→ **Problem to work on**:
Nothing but the lines from the first line of the records through the line with "### Primary Goal: Fix" should be output, exactly as written and free of pictures.

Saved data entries
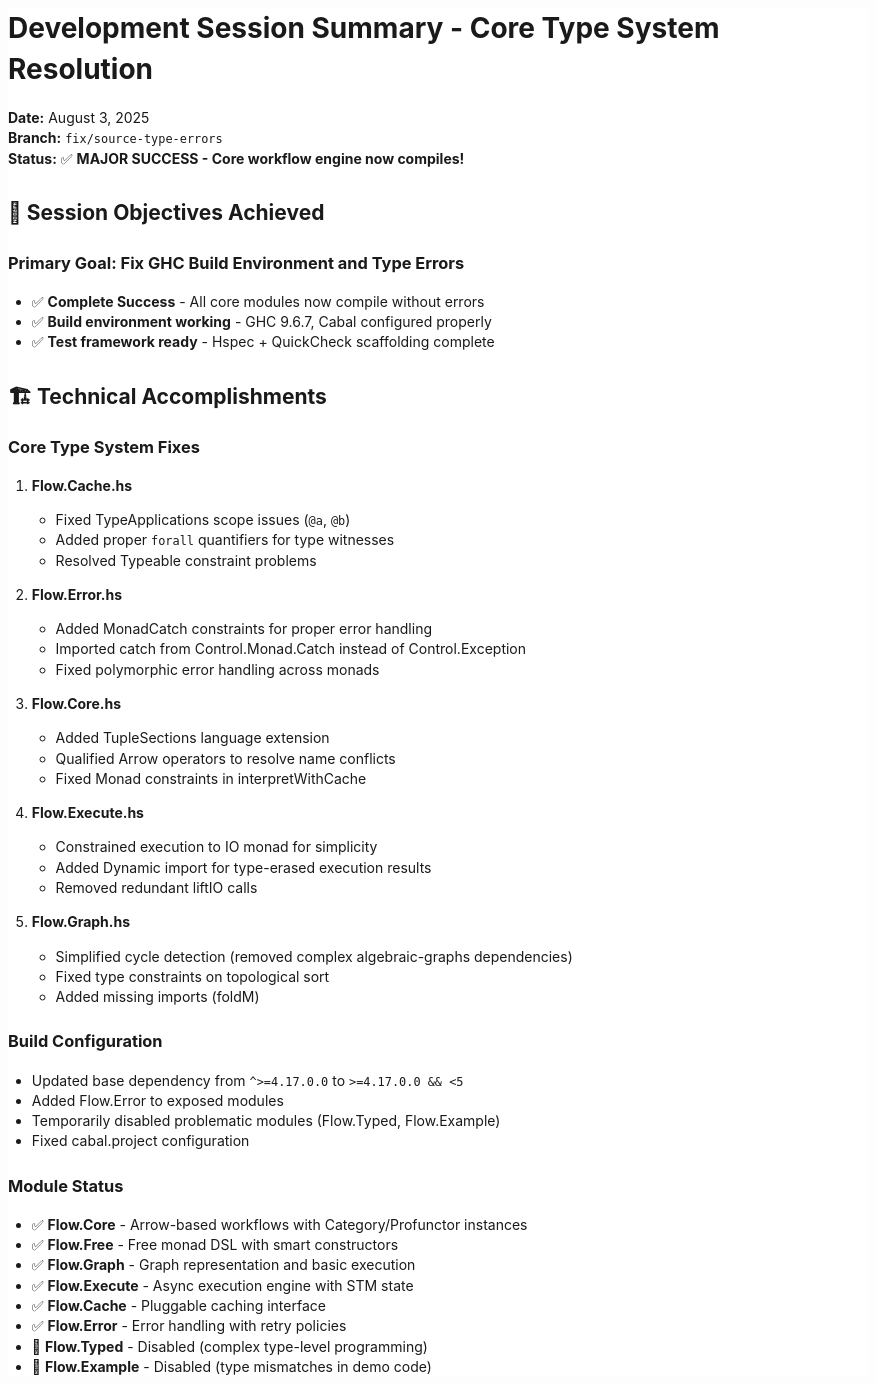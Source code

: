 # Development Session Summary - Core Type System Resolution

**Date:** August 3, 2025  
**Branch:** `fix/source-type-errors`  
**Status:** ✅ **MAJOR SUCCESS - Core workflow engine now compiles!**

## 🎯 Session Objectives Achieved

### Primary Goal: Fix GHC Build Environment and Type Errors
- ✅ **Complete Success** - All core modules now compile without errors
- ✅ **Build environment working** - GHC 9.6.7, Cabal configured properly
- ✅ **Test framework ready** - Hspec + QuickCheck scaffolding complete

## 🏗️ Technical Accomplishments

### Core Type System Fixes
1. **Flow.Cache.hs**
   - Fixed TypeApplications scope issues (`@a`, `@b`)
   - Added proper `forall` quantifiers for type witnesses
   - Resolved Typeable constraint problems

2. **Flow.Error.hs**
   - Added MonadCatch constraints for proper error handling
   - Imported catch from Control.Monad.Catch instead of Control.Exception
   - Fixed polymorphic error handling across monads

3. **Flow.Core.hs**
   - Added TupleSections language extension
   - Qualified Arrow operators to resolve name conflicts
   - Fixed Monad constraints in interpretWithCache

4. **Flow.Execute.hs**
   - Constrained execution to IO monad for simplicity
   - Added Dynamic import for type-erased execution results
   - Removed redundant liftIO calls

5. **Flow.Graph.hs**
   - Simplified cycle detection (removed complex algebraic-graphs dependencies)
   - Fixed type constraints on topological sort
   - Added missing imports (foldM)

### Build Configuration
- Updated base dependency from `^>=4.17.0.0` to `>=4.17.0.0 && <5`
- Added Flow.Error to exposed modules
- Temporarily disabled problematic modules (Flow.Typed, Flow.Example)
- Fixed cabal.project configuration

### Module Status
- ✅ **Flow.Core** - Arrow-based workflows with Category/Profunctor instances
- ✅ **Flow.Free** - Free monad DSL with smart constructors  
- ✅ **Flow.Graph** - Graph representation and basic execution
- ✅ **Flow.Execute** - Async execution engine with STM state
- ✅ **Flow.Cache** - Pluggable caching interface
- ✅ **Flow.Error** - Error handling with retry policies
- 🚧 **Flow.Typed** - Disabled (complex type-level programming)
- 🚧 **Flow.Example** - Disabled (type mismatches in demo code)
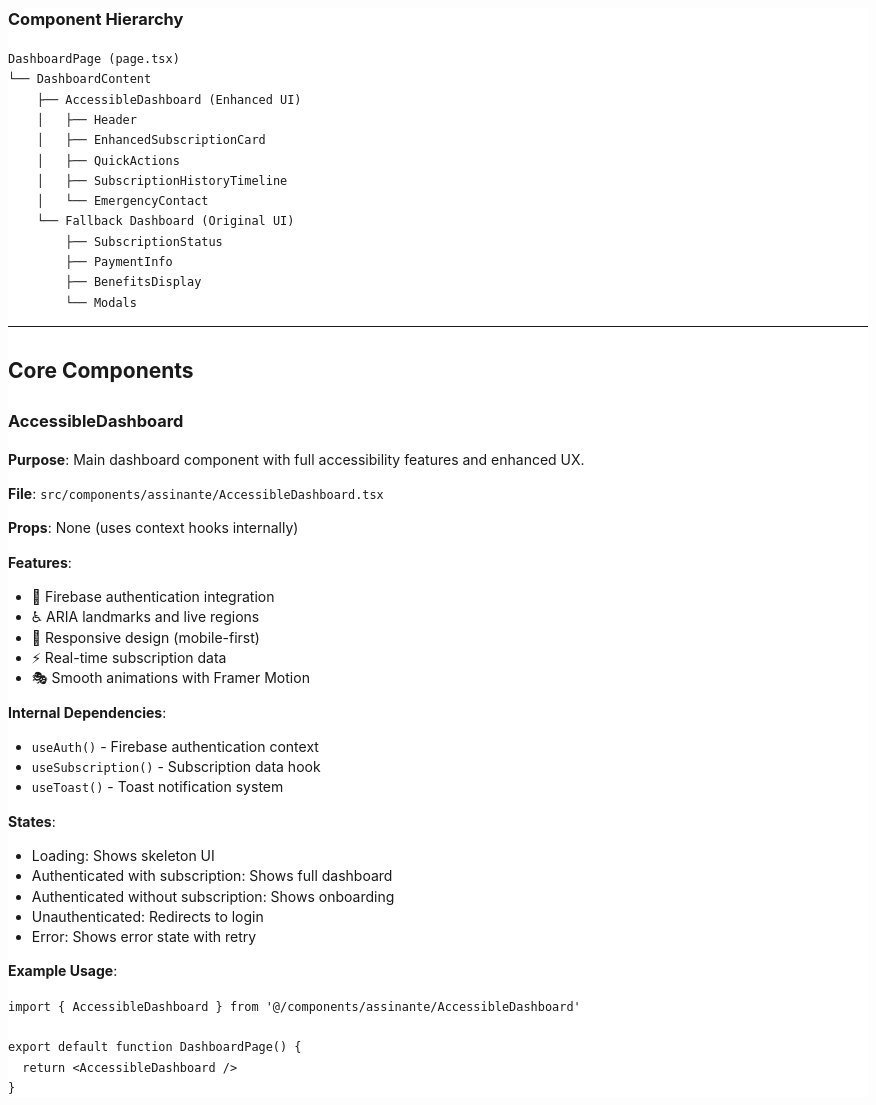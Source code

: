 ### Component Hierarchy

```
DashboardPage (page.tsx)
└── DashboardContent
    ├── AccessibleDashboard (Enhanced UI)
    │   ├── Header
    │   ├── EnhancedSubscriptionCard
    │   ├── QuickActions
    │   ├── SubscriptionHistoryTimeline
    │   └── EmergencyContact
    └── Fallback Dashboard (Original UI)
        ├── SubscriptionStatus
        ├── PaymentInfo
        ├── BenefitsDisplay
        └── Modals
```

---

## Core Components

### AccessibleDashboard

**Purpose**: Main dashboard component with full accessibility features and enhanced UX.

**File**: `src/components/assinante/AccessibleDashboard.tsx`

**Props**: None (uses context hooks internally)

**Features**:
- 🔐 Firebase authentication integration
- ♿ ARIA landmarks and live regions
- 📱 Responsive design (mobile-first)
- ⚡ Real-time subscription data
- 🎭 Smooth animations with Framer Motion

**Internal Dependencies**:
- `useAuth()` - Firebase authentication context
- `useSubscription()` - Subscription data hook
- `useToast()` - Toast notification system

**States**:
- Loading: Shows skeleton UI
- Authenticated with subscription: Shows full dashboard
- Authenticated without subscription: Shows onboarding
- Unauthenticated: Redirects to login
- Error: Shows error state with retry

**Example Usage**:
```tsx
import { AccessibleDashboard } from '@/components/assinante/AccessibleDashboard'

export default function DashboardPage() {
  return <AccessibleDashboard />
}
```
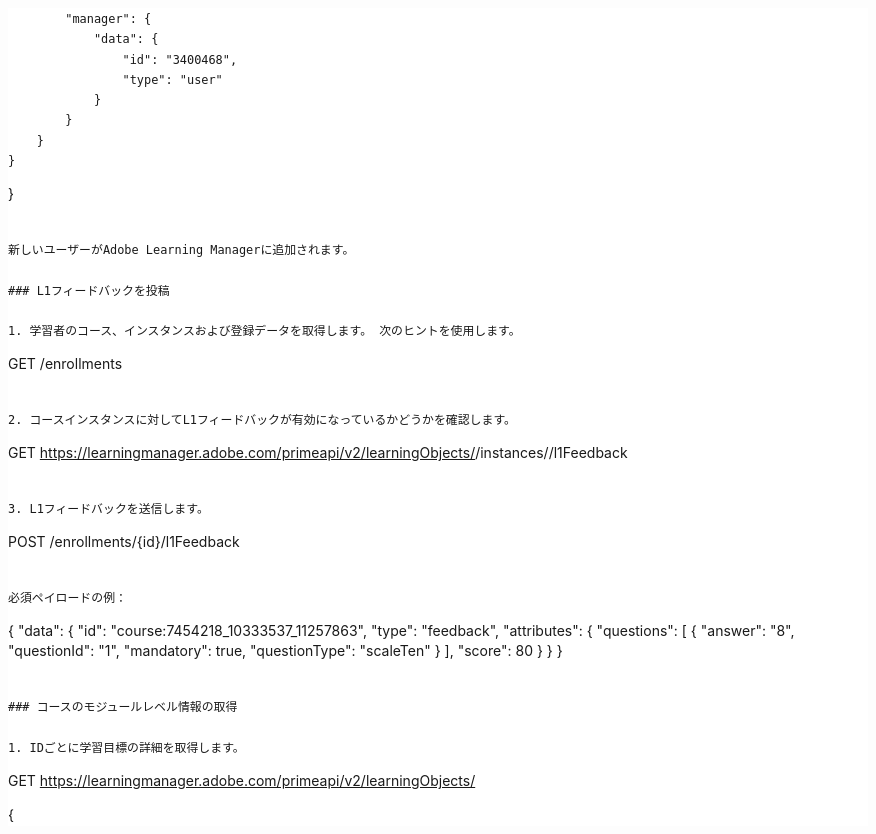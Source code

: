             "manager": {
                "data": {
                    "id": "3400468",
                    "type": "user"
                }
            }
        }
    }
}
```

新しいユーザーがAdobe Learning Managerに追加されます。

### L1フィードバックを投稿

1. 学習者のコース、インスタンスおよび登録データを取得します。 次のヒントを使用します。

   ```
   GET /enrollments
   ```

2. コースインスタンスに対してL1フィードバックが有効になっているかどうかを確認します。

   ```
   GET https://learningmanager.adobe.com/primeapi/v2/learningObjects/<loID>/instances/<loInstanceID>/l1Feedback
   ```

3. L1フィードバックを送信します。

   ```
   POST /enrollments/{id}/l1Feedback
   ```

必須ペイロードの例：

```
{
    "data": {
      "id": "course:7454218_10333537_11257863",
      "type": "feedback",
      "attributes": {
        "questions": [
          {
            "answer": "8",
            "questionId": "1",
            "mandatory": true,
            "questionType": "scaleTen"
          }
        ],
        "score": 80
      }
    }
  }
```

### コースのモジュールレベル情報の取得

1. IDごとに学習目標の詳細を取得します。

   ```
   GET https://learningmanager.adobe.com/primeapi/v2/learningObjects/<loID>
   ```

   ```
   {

→ **Reply to the exercise**:
Source code

: # Development Session Summary - Core Type System Resolution

**Date:** August 3, 2025  
**Branch:** `fix/source-type-errors`  
**Status:** ✅ **MAJOR SUCCESS - Core workflow engine now compiles!**

## 🎯 Session Objectives Achieved

### Primary Goal: Fix GHC Build Environment and Type Errors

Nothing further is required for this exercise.